Essay for a Post-Opus Dei United States

Excerpt by Alexandra Pereira
Ovi Magazine
Thursday, 09 April 2009

... Bush was a puppet in the hands of particular groups of interest. Nevertheless, some lessons should be learnt from it all. At least one would think so. But the bitter truth is that US citizens should be warned for the fact that such groups of interest will keep trying hard to move their strings and influence whomever is in power.

Lately, they have been recurrently attacking non-religious citizens and what they call “secularist Europe” – which is, of course, not constructive for transatlantic relationships, and undermines all Obama’s administration efforts. Some notes on these distorted prepositions will be helpful and clarifying.

The assertion according to which only Europe and non-religious people inside Europe are secularist is deeply wrong.

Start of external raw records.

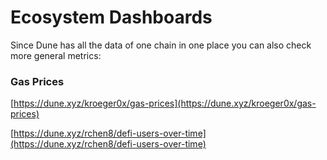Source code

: # Ecosystem Dashboards

Since Dune has all the data of one chain in one place you can also check more general metrics:  


### Gas Prices



  
[https://dune.xyz/kroeger0x/gas-prices](https://dune.xyz/kroeger0x/gas-prices)  
  
[https://dune.xyz/rchen8/defi-users-over-time](https://dune.xyz/rchen8/defi-users-over-time)

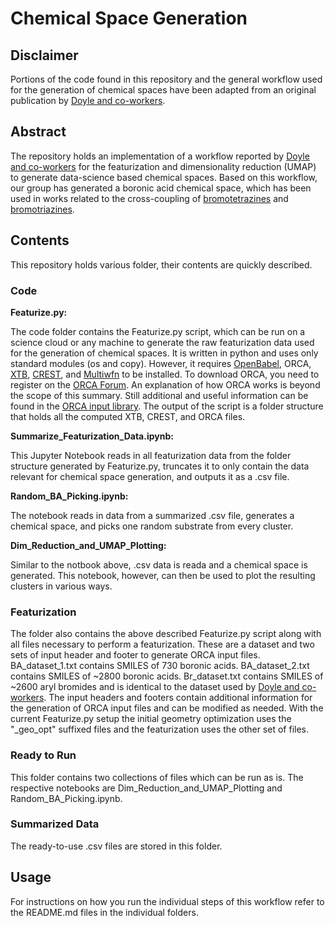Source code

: # Chemical Space Generation

## Disclaimer

Portions of the code found in this repository and the general workflow used for the generation of chemical spaces have been adapted from an original publication by [Doyle and co-workers](https://doi.org/10.1021/jacs.1c12203).

## Abstract

The repository holds an implementation of a workflow reported by [Doyle and co-workers](https://doi.org/10.1021/jacs.1c12203) for the featurization and dimensionality reduction (UMAP) to generate data-science based chemical spaces. Based on this workflow, our group has generated a boronic acid chemical space, which has been used in works related to the cross-coupling of [bromotetrazines](https://doi.org/10.1021/acscatal.2c01813) and [bromotriazines](https://doi.org/10.1021/acs.joc.2c02082).

## Contents

This repository holds various folder, their contents are quickly described.

### Code

**Featurize.py:**

The code folder contains the Featurize.py script, which can be run on a science cloud or any machine to generate the raw featurization data used for the generation of chemical spaces. It is written in python and uses only standard modules (os and copy). However, it requires [OpenBabel](http://openbabel.org/wiki/Main_Page), ORCA, [XTB](https://xtb-docs.readthedocs.io/en/latest/setup.html), [CREST](https://xtb-docs.readthedocs.io/en/latest/crest.html), and [Multiwfn](http://sobereva.com/multiwfn/) to be installed. To download ORCA, you need to register on the [ORCA Forum](https://orcaforum.kofo.mpg.de/app.php/portal). An explanation of how ORCA works is beyond the scope of this summary. Still additional and useful information can be found in the [ORCA input library](https://sites.google.com/site/orcainputlibrary/home?pli=1). The output of the script is a folder structure that holds all the computed XTB, CREST, and ORCA files.

**Summarize_Featurization_Data.ipynb:**

This Jupyter Notebook reads in all featurization data from the folder structure generated by Featurize.py, truncates it to only contain the data relevant for chemical space generation, and outputs it as a .csv file. 

**Random_BA_Picking.ipynb:**

The notebook reads in data from a summarized .csv file, generates a chemical space, and picks one random substrate from every cluster.

**Dim_Reduction_and_UMAP_Plotting:**

Similar to the notbook above, .csv data is reada and a chemical space is generated. This notebook, however, can then be used to plot the resulting clusters in various ways.

### Featurization

The folder also contains the above described Featurize.py script along with all files necessary to perform a featurization. These are a dataset and two sets of input header and footer to generate ORCA input files. BA_dataset_1.txt contains SMILES of 730 boronic acids. BA_dataset_2.txt contains SMILES of ~2800 boronic acids. Br_dataset.txt contains SMILES of ~2600 aryl bromides and is identical to the dataset used by [Doyle and co-workers](https://doi.org/10.1021/jacs.1c12203). The input headers and footers contain additional information for the generation of ORCA input files and can be modified as needed. With the current Featurize.py setup the initial geometry optimization uses the "_geo_opt" suffixed files and the featurization uses the other set of files.

### Ready to Run

This folder contains two collections of files which can be run as is. The respective notebooks are Dim_Reduction_and_UMAP_Plotting and Random_BA_Picking.ipynb.

### Summarized Data

The ready-to-use .csv files are stored in this folder.

## Usage

For instructions on how you run the individual steps of this workflow refer to the README.md files in the individual folders.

For a start, secularism was introduced in the West and Europe in the place (modern day Spain) where centuries later Josemaría Escrivá, the founder of Opus Dei, was born by Islamic philosophers, namely the Almoravid-Almohad Averroes, or Ibn Rushd, who came from a family of law scholars who had collaborated with several caliphs for generations before that.

And you can ask: but isn’t Islam the faith of the Sharia? My answer will be: not really, or not only. Actually, you understand very little of Islam and Islamic faith if you fail to understand this: Islam is not one, but multiple – this multiplicity is the heart and core of Islam. Needless to say, where there is multiplicity, there is space for the Other – this space was literally emotional and physical as Catholics, Berbers, Jews and Muslims lived inside the same towns and married each other in parts of Europe, under the caliphs, many centuries ago.

Second, we should never, ever forget these observations: there are plenty of religious secularists, just the same way as atheist non-secularist people exist. This should be a strong sign indicating that any tempting Manichaean ideas are wrong. Finally, secularism can be simply defined as “the belief that religion and ecclesiastical affairs should not enter into the functions or services provided by the state, or that they should not have influence or determine a state’s duties and the way it treats or relates to its citizens”.

Holyoake, a British secularism pioneer advanced many years ago that “Secularism is not an argument against Christianity, it is one independent of it. It does not question the pretensions of Christianity; it advances others. Secularism does not say there is no light or guidance elsewhere, but maintains that there is light and guidance in secular truth, whose conditions and sanctions exist independently, and act forever.” I can see nothing wrong with that – but I understand that particular faith-related radical and militant interests can, not only the ones related with Opus Dei, but with many other Christian groups which move interests and hundreds of millions of dollars in the United States every year.